Stephen Paea (6’1, 300): He’s an unrestricted free agent, so may not be back next season. Paea is not an ideal fit for a 3-4 scheme, but is a much better fit in Fangio’s hybrid scheme than in a normal 3-4 alignment. He would still be better off in a 4-3 and that may play in his decision on who to sign with in free agency. Playing time could be another issue with both Ratliff and Paea not good fits for the other two D-line positions, they would be looking at a 50/50 split at best at NT. That could be a great situation for the Bears as both players are injury prone and a platoon would keep them fresh and lessen their chance for injury. Paea is coming off the best season of his career and may be looking for a full-time role. All thing considered I would be surprised if Paea comes back to the Bears, but his elite strength and underrated quickness would play very well at the NT position if he does. Keeping Paea would mean less playing time for Ego Ferguson, so how the Bears handle Paea’s free agency could be a good indicator on how management views Ferguson’s potential.

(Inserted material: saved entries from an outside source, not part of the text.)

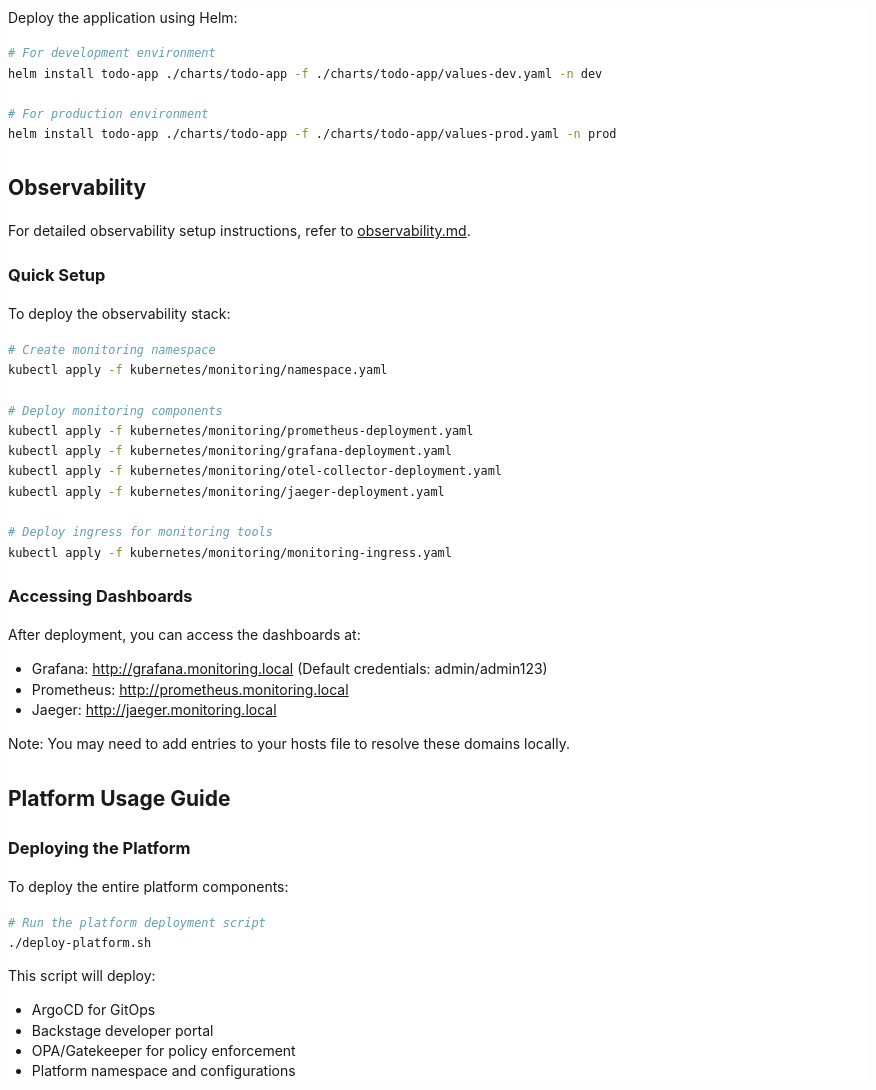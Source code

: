 Deploy the application using Helm:

```bash
# For development environment
helm install todo-app ./charts/todo-app -f ./charts/todo-app/values-dev.yaml -n dev

# For production environment
helm install todo-app ./charts/todo-app -f ./charts/todo-app/values-prod.yaml -n prod
```

## Observability

For detailed observability setup instructions, refer to [observability.md](observability.md).

### Quick Setup

To deploy the observability stack:

```bash
# Create monitoring namespace
kubectl apply -f kubernetes/monitoring/namespace.yaml

# Deploy monitoring components
kubectl apply -f kubernetes/monitoring/prometheus-deployment.yaml
kubectl apply -f kubernetes/monitoring/grafana-deployment.yaml
kubectl apply -f kubernetes/monitoring/otel-collector-deployment.yaml
kubectl apply -f kubernetes/monitoring/jaeger-deployment.yaml

# Deploy ingress for monitoring tools
kubectl apply -f kubernetes/monitoring/monitoring-ingress.yaml
```

### Accessing Dashboards

After deployment, you can access the dashboards at:

- Grafana: http://grafana.monitoring.local (Default credentials: admin/admin123)
- Prometheus: http://prometheus.monitoring.local
- Jaeger: http://jaeger.monitoring.local

Note: You may need to add entries to your hosts file to resolve these domains locally.

## Platform Usage Guide

### Deploying the Platform

To deploy the entire platform components:

```bash
# Run the platform deployment script
./deploy-platform.sh
```

This script will deploy:
- ArgoCD for GitOps
- Backstage developer portal
- OPA/Gatekeeper for policy enforcement
- Platform namespace and configurations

Ego Ferguson (6’3, 315): Has the size and athleticism to be disruptive at NT, but needs to get much stronger to hold up in the run game. Ferguson ended up on his backside way too often his rookie season, notably the Dallas game when he got pancaked three times in the first half and then spent the 2nd half on the bench. He was considered a developmental prospect when drafted, so it’s way too early to give up on Ferguson based on one season of tape. He still has plenty of potential and hopefully Fangio can unlock it.

Bad Fit

Brandon Dunn (6’3, 300): The undrafted free agent played in almost 30% of the defensive snaps in three of the Bears last four games. He’s basically the opposite of Ferguson, Dunn has the strength to hold up in the run game and free up the ILBs to make plays, but doesn’t have the athleticism to generate any pressure inside. Dunn was a favorite of D-line coach Clint Hurtt, who is no longer with the Bears, and may be following him out of town soon.